Cuando se ha despachado a gusto con los suyos y los madridistas se preparan para el chaparrón que se les viene encima, Montalbán advierte a todos los culés que se frotan las manos: «Maliciosamente se me pide que comente la crisis del Real Madrid, desde el supuesto que lo voy a hacer babeante de gusto, desde el placer del sectario barcelonista ante el antagonista caído». No hace sangre del enemigo, sino que analiza con objetiva frialdad al eterno rival. No esconde su admiración por el Buitre, ni por la Quinta de los Yeyés. Tampoco esconde sus dudas sobre los métodos de Mendoza: «Emergió como un triunfador imparable, así en las carreras de caballos como en las ferias de amores, así en los negocios como en el fútbol.
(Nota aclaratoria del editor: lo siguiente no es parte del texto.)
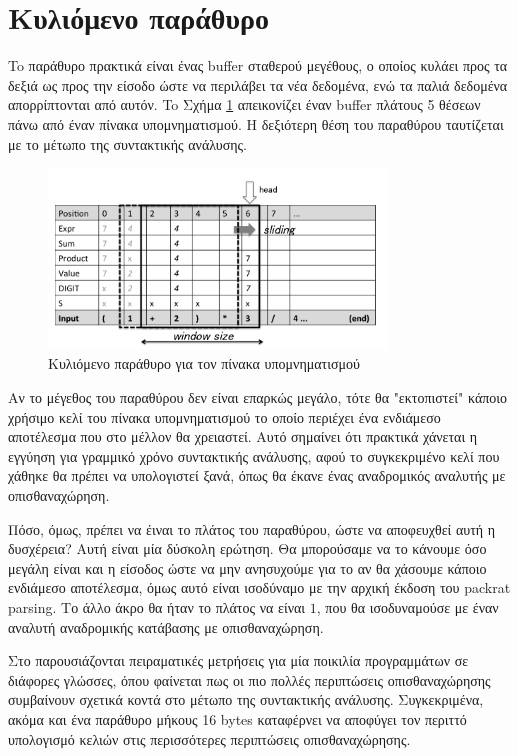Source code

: \section{Κυλιόμενο παράθυρο}

To παράθυρο πρακτικά είναι ένας buffer σταθερού μεγέθους, ο οποίος κυλάει προς τα δεξιά ως προς την είσοδο ώστε να περιλάβει τα νέα δεδομένα, ενώ τα παλιά δεδομένα απορρίπτονται από αυτόν. 
To Σχήμα \ref{fig:slide_window} απεικονίζει έναν buffer πλάτους 5 θέσεων πάνω από έναν πίνακα υπομνηματισμού.
Η δεξιότερη θέση του παραθύρου ταυτίζεται με το μέτωπο της συντακτικής ανάλυσης.

\begin{figure}[h]
	\centering
	\includegraphics[width=0.8\textwidth]{pics/slide_window} 
	\caption{Κυλιόμενο παράθυρο για τον πίνακα υπομνηματισμού \cite{Kuramitsu2015a}}
	\label{fig:slide_window}
\end{figure}

Αν το μέγεθος του παραθύρου δεν είναι επαρκώς μεγάλο, τότε θα "εκτοπιστεί" κάποιο χρήσιμο κελί του πίνακα υπομνηματισμού το οποίο περιέχει ένα ενδιάμεσο αποτέλεσμα που στο μέλλον θα χρειαστεί.
Αυτό σημαίνει ότι πρακτικά χάνεται η εγγύηση για γραμμικό χρόνο συντακτικής ανάλυσης, αφού το συγκεκριμένο κελί που χάθηκε θα πρέπει να υπολογιστεί ξανά, όπως θα έκανε ένας αναδρομικός αναλυτής με οπισθαναχώρηση.

Πόσο, όμως, πρέπει να έιναι το πλάτος του παραθύρου, ώστε να αποφευχθεί αυτή η δυσχέρεια?
Αυτή είναι μία δύσκολη ερώτηση. 
Θα μπορούσαμε να το κάνουμε όσο μεγάλη είναι και η είσοδος ώστε να μην ανησυχούμε για το αν θα χάσουμε κάποιο ενδιάμεσο αποτέλεσμα, όμως αυτό είναι ισοδύναμο με την αρχική έκδοση του packrat parsing.
Το άλλο άκρο θα ήταν το πλάτος να είναι $1$, που θα ισοδυναμούσε με έναν αναλυτή αναδρομικής κατάβασης με οπισθαναχώρηση.

Στο \cite{Kuramitsu2015a} παρουσιάζονται πειραματικές μετρήσεις για μία ποικιλία προγραμμάτων σε διάφορες γλώσσες, όπου φαίνεται πως οι πιο πολλές περιπτώσεις οπισθαναχώρησης συμβαίνουν σχετικά κοντά στο μέτωπο της συντακτικής ανάλυσης.
Συγκεκριμένα, ακόμα και ένα παράθυρο μήκους 16 bytes καταφέρνει να αποφύγει τον περιττό υπολογισμό κελιών στις περισσότερες περιπτώσεις οπισθαναχώρησης.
Carrerón ultimado con la presidencia del Real Madrid, que es, después del Corte Inglés, el segundo poder cultural fáctico de este país». Recuerda la victoria en la séptima Copa de Europa frente a la Juventus, las nefastas campañas ligueras de los 90, la llegada de Zidane coincidiendo con el caso Gescartera, al mítico vecino Jesús Gil y Gil o algunos de los mejores clásicos del siglo pasado.
Pared de títulos
Vázquez Montalbán titula: Fútbol. Una religión en busca de un Dios. Y Villoro: Dios es redondo. Quizás en este juego de títulos esté una de las claves para entender la esencia del fútbol. Todos se empeñan en buscarle una deidad al deporte rey, pero ha estado ahí siempre. No es el dinero, ni los clubes ni sus presidentes; tampoco los jugadores ni los aficionados. Los griegos ya tenían la clave: ¿Existe algo más perfecto que la esfera? Esa esfera que es muchas y una sola. Maraña de papel y cinta que rueda sobre la gravilla de las barriadas pobres. De plástico, que bota en los patios de los colegios. La de cuero picado que se disputa en los campos de tierra. La pelota reluciente que se desliza sobre la alfombra verde de un gran estadio de fútbol. Todas son una y, de sus caprichos, se desprende la verdadera esencia del deporte de la patada.